On the streamability of //section/head

By Michael Kay on December 01, 2009 at 02:18p.m.

At first sight, nothing seems more eminently streamable than the expression <xsl:value-of select="//section/head"/>. The sections are in document order, the headings are in document order, the order of the output is the same as the order of the input, so where is the problem? The fact is, however, as I hinted in my previous post, there is a lot more to this expression than meets the eye.

The problem is that if we adopt the nested-loop semantics for path expressions, interpreting this as "for each descendant::section for each child::head", the results are not guaranteed to be in document order. OK, they're in document order if the head element is the first thing in each section; but we don't know that. Let's imagine that some perverse document author has put the head element at the end. Then the XSLT processor has to cope with an input document like this:

<section nr="1">

  <section nr="1.1">

    <head>section 1.1</head>

  </section>

  <section nr="1.2">

    <head>section 1.2</head>

  </section>

  <head>section 1</head>

</section>

And while a path expression //section/head will output the headings in document order "section 1.1 section 1.2 section 1", a nested for-each

<xsl:for-each select="//section"><xsl:value-of select="head"/></xsl:for-each>

will output them as "section 1 section 1.1 section 1.2". Here the output is not in the same order as the input, therefore by definition the construct is not fully streamable - some kind of buffering is needed, either of the input or the output.

In the current internal draft of the XSLT 2.1 specification, we've therefore stated that such expressions are not streamable. This has the unfortunate consequence that //head isn't streamable either, because of course //head means /descendant-or-self::node()/head, which has the same structure, and has the feature that a pure nested loop evaluation delivers results that aren't in document order.

This is unfortunate because we want the rules to be intuitive. Something that looks streamable should actually be streamable. And the reason it looks streamable is that 99% of the time it is: most of the time the elements selected by //employee aren't actually going to be recursively nested, and even if they are (as in the //section case), most of the time the headings are going to be at the start rather than at the end. So banning these constructs from streaming stylesheets is not a very friendly thing to do.

One solution might be to say that for path expressions, we abandon the nested-loop formulation of the semantics, and go instead with a "pattern-like" interpretation: to evaluate the expression .//section/head, you search all the descendants of the context node, and return those that match the pattern //section/head. That works unless the user actually does want a nested loop. And supporting streaming of the nested loop case (which also of course includes nested apply-templates calls) is probably just as important as supporting streaming of the path expression. It's also useful to be consistent between the two - users won't appreciate it if one is streamable and the other isn't, given that in 99% of cases the nested loop formulation actually returns results in document order.

In fact ever since the earliest days of streaming in Saxon, such constructs have been streamable. In the first incarnation of "streaming copy" you could write

<xsl:copy-of select="doc('book.xml')//section/head" saxon:read-once="yes"/>

and Saxon would sort it out - even if not only the sections, but their headings are nested (who said that a <head> element can't contain a <section> element?)

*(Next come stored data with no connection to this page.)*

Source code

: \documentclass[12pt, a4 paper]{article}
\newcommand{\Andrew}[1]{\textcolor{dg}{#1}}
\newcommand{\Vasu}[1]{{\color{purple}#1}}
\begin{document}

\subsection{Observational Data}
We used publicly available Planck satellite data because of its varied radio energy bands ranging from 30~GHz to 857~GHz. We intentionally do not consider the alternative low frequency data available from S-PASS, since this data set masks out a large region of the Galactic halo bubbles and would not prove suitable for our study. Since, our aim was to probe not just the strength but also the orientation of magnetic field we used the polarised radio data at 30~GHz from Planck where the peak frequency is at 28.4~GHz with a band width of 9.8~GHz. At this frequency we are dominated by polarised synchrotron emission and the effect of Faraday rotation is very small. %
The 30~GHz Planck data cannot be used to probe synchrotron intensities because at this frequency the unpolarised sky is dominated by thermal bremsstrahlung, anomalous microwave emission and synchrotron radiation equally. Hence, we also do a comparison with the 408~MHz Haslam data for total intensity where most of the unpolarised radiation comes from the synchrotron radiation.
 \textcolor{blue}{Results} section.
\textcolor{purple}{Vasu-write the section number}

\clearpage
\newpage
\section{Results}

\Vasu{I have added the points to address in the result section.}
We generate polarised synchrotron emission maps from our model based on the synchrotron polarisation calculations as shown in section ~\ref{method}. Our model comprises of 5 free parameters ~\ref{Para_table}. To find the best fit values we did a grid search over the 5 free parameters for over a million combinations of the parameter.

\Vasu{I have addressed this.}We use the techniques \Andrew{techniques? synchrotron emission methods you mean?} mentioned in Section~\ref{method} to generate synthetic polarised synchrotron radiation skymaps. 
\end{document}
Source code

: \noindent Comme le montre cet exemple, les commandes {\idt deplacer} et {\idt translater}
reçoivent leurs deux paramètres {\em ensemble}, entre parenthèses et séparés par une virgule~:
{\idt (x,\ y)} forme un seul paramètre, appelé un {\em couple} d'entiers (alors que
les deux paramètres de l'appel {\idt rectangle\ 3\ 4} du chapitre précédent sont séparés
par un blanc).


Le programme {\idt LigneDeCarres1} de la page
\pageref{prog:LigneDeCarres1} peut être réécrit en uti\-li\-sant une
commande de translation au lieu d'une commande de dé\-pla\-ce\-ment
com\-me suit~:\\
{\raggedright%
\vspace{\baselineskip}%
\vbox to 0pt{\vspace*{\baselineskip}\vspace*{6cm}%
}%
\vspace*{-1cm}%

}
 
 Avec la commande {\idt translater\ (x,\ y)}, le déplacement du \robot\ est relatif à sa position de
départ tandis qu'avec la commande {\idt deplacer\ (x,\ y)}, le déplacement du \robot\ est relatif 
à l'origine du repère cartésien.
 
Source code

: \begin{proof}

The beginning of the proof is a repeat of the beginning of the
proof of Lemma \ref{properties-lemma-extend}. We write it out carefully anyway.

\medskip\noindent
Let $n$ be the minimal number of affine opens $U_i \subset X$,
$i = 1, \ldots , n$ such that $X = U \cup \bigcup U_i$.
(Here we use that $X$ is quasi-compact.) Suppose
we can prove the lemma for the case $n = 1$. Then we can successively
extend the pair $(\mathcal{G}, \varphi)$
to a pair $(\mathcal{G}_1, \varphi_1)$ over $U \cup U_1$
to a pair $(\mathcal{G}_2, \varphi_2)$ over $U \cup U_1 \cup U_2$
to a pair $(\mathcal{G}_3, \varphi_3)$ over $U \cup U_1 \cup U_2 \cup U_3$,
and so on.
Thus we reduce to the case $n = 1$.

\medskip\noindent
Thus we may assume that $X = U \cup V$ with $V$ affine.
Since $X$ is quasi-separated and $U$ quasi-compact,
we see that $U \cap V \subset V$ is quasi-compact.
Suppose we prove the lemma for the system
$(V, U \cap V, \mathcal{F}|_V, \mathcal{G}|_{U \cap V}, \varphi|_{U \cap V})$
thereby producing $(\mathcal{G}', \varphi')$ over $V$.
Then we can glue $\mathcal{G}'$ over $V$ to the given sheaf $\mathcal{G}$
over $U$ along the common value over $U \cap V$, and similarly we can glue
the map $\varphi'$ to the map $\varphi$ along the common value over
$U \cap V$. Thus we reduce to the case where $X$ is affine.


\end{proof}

The way Saxon does this is to activate a watch when a node matching //section/head is found; and while this watch is active, two things are happening. Events from the parser are being directed to a tree builder that constructs a copy of the selected element. At the same time, the watch is still watching, so if another matching element is found, another tree builder is instantiated, and the relevant events will go to both. The only complication is that the trees then need to be returned in the right order: the first one started is the last to finish, but is also the first one that needs to be delivered in the output, which means that any trees that are started while another tree is already under construction need to be held back in a buffer, while the outermost tree can be streamed straight through to the serializer if that's where it's going. This turns out to work pretty well: in the 99% case, doing //employee does not find any nested employees, so the code to write an inner buffered employee never gets activated, and all the output is fully streamed. But if nested elements are found, the buffering swings into action, and the right result is still returned, but requires a bit more memory.

Originally written for xsl:copy-of, this same logic is now working for finding the string-value and typed-value of nested nodes, for doing aggregate functions such as sum(//section/length) (yes, even if the length element contains a section element...), and for nested apply-templates calls. Nested xsl:for-each isn't coded yet, but should fall out easily.

Now we'll have to see if we can get some of this thinking into the XSLT 2.1 draft. (If we can't it's not a great problem because we've always recognized that the spec will define a minimum set of things that can be streamed. But there's a lot of synergy to be gained by keeping the spec and what is in effect the reference implementation in sync with each other.)